Online school may have less of what psychologists call "digital drama," when exclusive and unkind behaviors, like those Fusco experienced, transfer to the cyber world.
This can include things like posting pictures on Instagram of parties, making those who weren't invited feel left out. It's not cyber bullying, in which a child is targeted for a sustained period of time, but it's behavior that causes a child to feel excluded, bruised, sad and confused.
Such behavior may be in decline simply because kids aren't in the same spaces, creating drama in person that they upload to the virtual world.
"Digital drama is often an extension of what happens at school," said Diana Graber, author of "Raising Humans in a Digital World" and founder of Cyber Civics, which teaches digital literacy to kids in 44 states and 7 countries. "Because they're not experiencing that during the school day, it's not drifting over into their online life."

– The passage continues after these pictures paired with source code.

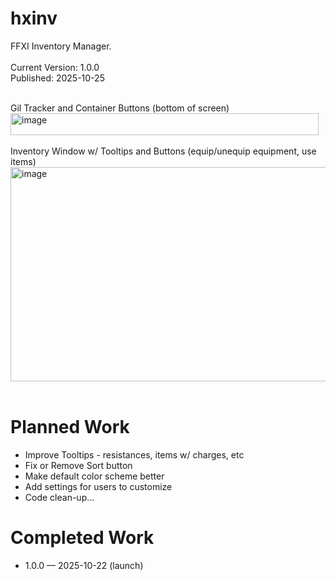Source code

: # hxinv
FFXI Inventory Manager.<br /><br />
Current Version: 1.0.0<br />
Published: 2025-10-25<br /><br />

Gil Tracker and Container Buttons (bottom of screen)<br />
<img width="493" height="35" alt="image" src="https://github.com/user-attachments/assets/521ae712-29b6-4f4d-8301-2387e2a477bd" /><br /><br />
Inventory Window w/ Tooltips and Buttons (equip/unequip equipment, use items)<br />
<img width="593" height="343" alt="image" src="https://github.com/user-attachments/assets/2e5d9610-9133-4088-84d9-3b22007cec23" /><br /><br />

<h1>Planned Work</h1>
<ul>
   <li>Improve Tooltips - resistances, items w/ charges, etc</li> 
   <li>Fix or Remove Sort button</li>
   <li>Make default color scheme better</li>
   <li>Add settings for users to customize</li>
   <li>Code clean-up...</li>
</ul>

<h1>Completed Work</h1>
<ul>
   <li>1.0.0 &mdash; 2025-10-22 (launch)</li>
</ul>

"During this pandemic, I have heard countless examples of good behaviors occurring, children exhibiting increased empathy for others," Stacey Kite, a professor in the College of Arts & Sciences at Johnson & Wales University, and an expert on bullying, said.
"Moreover, children who did not want to go to school because they were bullied are now flourishing with the online learning. They are also finding ways to connect with their peers through this mode, which may transfer into real friendships."
One reason: Absence makes the heart grow fonder. "Kids are craving their peers and they're missing people they weren't even that close with before," Graber said.
Graber has observed and heard about kids being less exclusionary than they were before Covid-19, now that they have to interact with fellow students online or in small groups, with teacher supervision. "Plus, kids who are normally shy in person many times find it easier to communicate with peers virtually," she said.
In my older daughter's class, her teacher told me, the most consistently disruptive kids have calmed down, are doing their work and are not getting in fights with other students.
Children are able to be far more intentional about who they interact with in this all-online world.
The only friends Angelina interacts with are the ones she chooses to — digitally, for now. They're not subject to the whims and cruelties of cliques, to the sometimes-vicious worlds of lunchrooms and playgrounds where those unkindnesses play out behind adults' backs.
This is not to say that cyberbullying has been erased, or that some kids aren't continuing to be cruel.
One of three kids, in 30 countries, have been victimized by online bullying, according to a poll released in September 2019 by UNICEF and the UN Special Representative of the Secretary-General on Violence against Children. One in five have skipped school because of it. Moreover, 15.5% of high school students were cyberbullied, the US Centers for Disease Control and Prevention reported in 2017.
That problem hasn't completely gone away.
One mother in a greater Boston public school said that one grade school student had figured out how to hack into another child's email and sent bullying messages to other kids at school. (Kids: Don't share your passwords or make them obvious!)
"She was just seeking attention," the mom said, and the school administrators, parents and teachers came together to talk it through with the child and her family.
But, Graber said, while some predicted the transition to online school would multiply those incidents, "We have looked for evidence that cyberbullying has increased during Covid-19, and haven't really found any solid data to support that it has — thankfully."
Someday, of course, most kids will return to in-person school. And even those online educational institutions usually have some in-person component.
Many follow a "blended learning" model, in which children learn at their own pace, at home and see their classmates out in the world for small-group learning or social events. They need friends, and they need to see them in real life.
"We've taken away something from them that's very needed at the developmental stage," Graber said.
Fusco says she knows fewer people now, but the ones she knows are kinder, more generous, and more fun. "I've devoted myself to hanging out with people who aren't toxic for me," she said.
But if kids are behaving better online, adults aren't following the same path. "What's on the rise right now is hate speech in adults," Graber said. "It makes me sad because that's what kids see us role modeling. Hopefully kids look at that and go in the opposite direction."